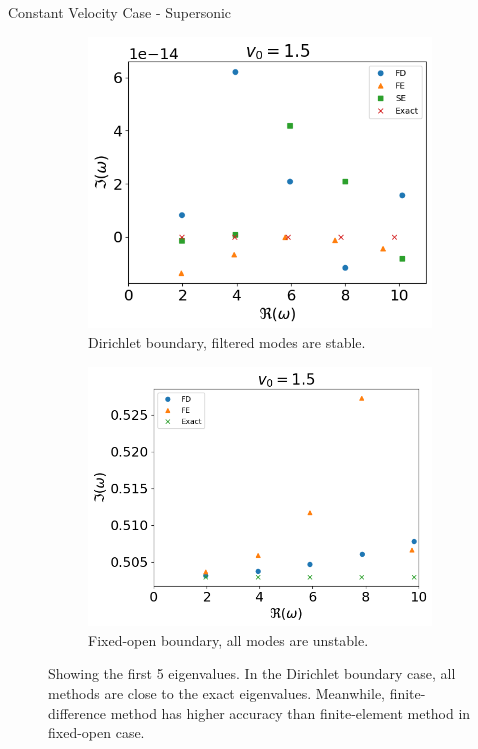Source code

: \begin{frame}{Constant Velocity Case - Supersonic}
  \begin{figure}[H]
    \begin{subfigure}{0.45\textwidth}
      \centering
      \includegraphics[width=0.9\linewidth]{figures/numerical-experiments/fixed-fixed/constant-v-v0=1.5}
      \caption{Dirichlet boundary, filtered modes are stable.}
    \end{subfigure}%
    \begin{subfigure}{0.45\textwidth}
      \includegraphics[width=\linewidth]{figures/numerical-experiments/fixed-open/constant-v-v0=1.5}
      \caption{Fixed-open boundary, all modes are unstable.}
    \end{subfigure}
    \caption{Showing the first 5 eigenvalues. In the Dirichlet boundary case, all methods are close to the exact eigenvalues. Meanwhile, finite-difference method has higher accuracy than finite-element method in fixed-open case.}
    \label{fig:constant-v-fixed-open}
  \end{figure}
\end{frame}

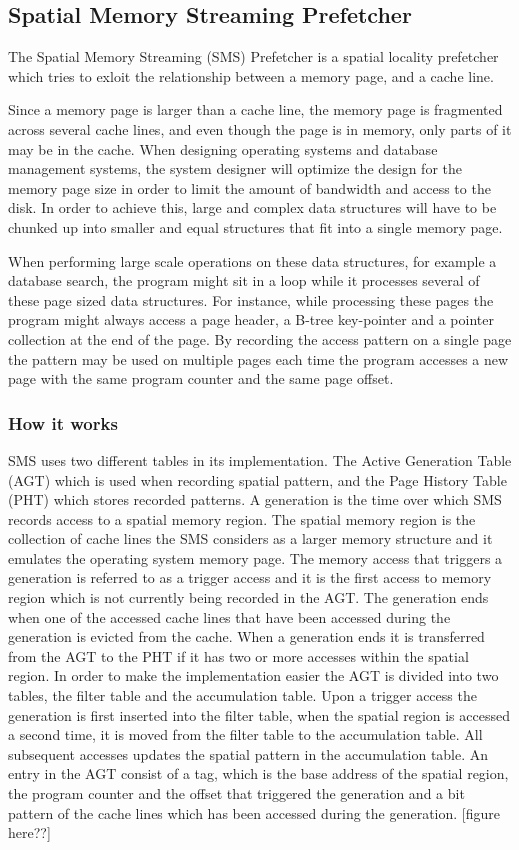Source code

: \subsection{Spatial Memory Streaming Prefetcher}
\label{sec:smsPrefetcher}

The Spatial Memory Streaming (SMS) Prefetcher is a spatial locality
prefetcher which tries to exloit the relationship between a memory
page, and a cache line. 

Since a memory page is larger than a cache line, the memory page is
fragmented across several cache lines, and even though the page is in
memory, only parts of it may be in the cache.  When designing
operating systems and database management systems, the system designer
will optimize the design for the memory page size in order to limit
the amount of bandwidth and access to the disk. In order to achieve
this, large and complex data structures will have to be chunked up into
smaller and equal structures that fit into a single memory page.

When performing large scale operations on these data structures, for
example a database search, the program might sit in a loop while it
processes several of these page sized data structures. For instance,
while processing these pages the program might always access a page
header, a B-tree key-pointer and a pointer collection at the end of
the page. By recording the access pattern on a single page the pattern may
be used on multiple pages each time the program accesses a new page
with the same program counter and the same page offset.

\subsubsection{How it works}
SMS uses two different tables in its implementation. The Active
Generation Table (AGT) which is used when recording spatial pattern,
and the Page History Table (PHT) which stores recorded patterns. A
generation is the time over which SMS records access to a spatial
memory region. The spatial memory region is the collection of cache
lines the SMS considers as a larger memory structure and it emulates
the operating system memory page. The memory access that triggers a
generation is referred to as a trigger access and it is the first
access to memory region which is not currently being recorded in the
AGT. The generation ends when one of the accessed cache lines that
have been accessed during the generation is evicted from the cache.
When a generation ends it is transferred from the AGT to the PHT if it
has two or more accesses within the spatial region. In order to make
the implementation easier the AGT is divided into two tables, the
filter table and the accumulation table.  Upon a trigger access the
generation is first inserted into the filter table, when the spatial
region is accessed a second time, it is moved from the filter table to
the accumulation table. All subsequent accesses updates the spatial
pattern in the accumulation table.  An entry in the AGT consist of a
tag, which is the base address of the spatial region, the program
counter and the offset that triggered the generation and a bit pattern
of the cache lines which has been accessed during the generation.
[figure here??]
● ● ● ● ●
• _Exercise brief_: What are the lines above that hold the string "program"? Copy them.

• _Output of the exercise_:
example a database search, the program might sit in a loop while it
while processing these pages the program might always access a page
be used on multiple pages each time the program accesses a new page
with the same program counter and the same page offset.
tag, which is the base address of the spatial region, the program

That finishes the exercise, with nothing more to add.